Monolithic polar conjugated microporous polymers: Optimisation of adsorption capacity and permeability trade-off based on process simulation of flue gas separation

The challenge in developing porous materials that significantly reduce energy consumption in industrial gas separation lies in striking a balance between adsorption capacity and permeability. Herein, the precise anchoring of polar oxygen adsorption sites in a robust porous conjugated backbone is achieved through the directed selfassembly of building blocks, resulting in the formation of oxygen-enriched conjugated microporous polymers (O-CMPs). O-CMPs serve as attractive porous hosts for the synergistic separation of CO2 and PM in exhaust gases emitted from point sources. As analyzed by surface electrostatic potential, the introduction of oxygen-doped pi-conjugated systems induced surface charge redistribution, enhancing the CO2 quadrupole-dipole effect within a widely distributed microporous network. The O-CMPs exhibited a high CO2 adsorption capacity of 125.84 mg/g at 273 K and 1.0 bar. The monolithic O-CMPs incorporate permanently integrated hierarchical pores with a high micropore ratio.

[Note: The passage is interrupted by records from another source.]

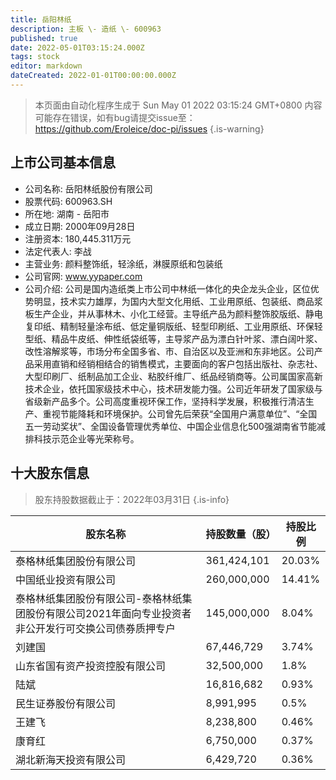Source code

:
 ```yaml
---
title: 岳阳林纸
description: 主板 \- 造纸 \- 600963
published: true
date: 2022-05-01T03:15:24.000Z
tags: stock
editor: markdown
dateCreated: 2022-01-01T00:00:00.000Z
---
```


> 本页面由自动化程序生成于 Sun May 01 2022 03:15:24 GMT+0800
> 内容可能存在错误，如有bug请提交issue至：https://github.com/Eroleice/doc-pi/issues
{.is-warning}

## 上市公司基本信息
- 公司名称: 岳阳林纸股份有限公司
- 股票代码: 600963.SH
- 所在地: 湖南 - 岳阳市
- 成立日期: 2000年09月28日
- 注册资本: 180,445.311万元
- 法定代表人: 李战
- 主营业务: 颜料整饰纸，轻涂纸，淋膜原纸和包装纸
- 公司官网: www.yypaper.com
- 公司介绍: 公司是国内造纸类上市公司中林纸一体化的央企龙头企业，区位优势明显，技术实力雄厚，为国内大型文化用纸、工业用原纸、包装纸、商品浆板生产企业，并从事林木、小化工经营。主导纸产品为颜料整饰胶版纸、静电复印纸、精制轻量涂布纸、低定量铜版纸、轻型印刷纸、工业用原纸、环保轻型纸、精品牛皮纸、伸性纸袋纸等，主导浆产品为漂白针叶浆、漂白阔叶浆、改性溶解浆等，市场分布全国多省、市、自治区以及亚洲和东非地区。公司产品采用直销和经销相结合的销售模式，主要面向的客户包括出版社、杂志社、大型印刷厂、纸制品加工企业、粘胶纤维厂、纸品经销商等。公司属国家高新技术企业，依托国家级技术中心，技术研发能力强。公司近年研发了国家级与省级新产品多个。公司高度重视环保工作，坚持科学发展，积极推行清洁生产、重视节能降耗和环境保护。公司曾先后荣获“全国用户满意单位”、“全国五一劳动奖状”、全国设备管理优秀单位、中国企业信息化500强湖南省节能减排科技示范企业等光荣称号。


## 十大股东信息
> 股东持股数据截止于：2022年03月31日
{.is-info}

| 股东名称 | 持股数量（股） | 持股比例 |
| --- | --- | --- |
| 泰格林纸集团股份有限公司 | 361,424,101 | 20.03% |
| 中国纸业投资有限公司 | 260,000,000 | 14.41% |
| 泰格林纸集团股份有限公司-泰格林纸集团股份有限公司2021年面向专业投资者非公开发行可交换公司债券质押专户 | 145,000,000 | 8.04% |
| 刘建国 | 67,446,729 | 3.74% |
| 山东省国有资产投资控股有限公司 | 32,500,000 | 1.8% |
| 陆斌 | 16,816,682 | 0.93% |
| 民生证券股份有限公司 | 8,991,995 | 0.5% |
| 王建飞 | 8,238,800 | 0.46% |
| 康育红 | 6,750,000 | 0.37% |
| 湖北新海天投资有限公司 | 6,429,720 | 0.36% |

This transport channel can enhance the transfer rate of gas flow while selectively intercepting CO2 and PM. The rigid conjugated molecular chains and hollow nanotube microstructure effectively prevent material densification, yielding a minimal gas permeation resistance of only 5 Pa. Additionally, O-CMPs also demonstrate outstanding stability and PM separation performance under humid and acid/ alkaline condition. The visual process simulations serve to further validate that aforementioned design strategy can optimize the trade-off between adsorption capacity and permeability.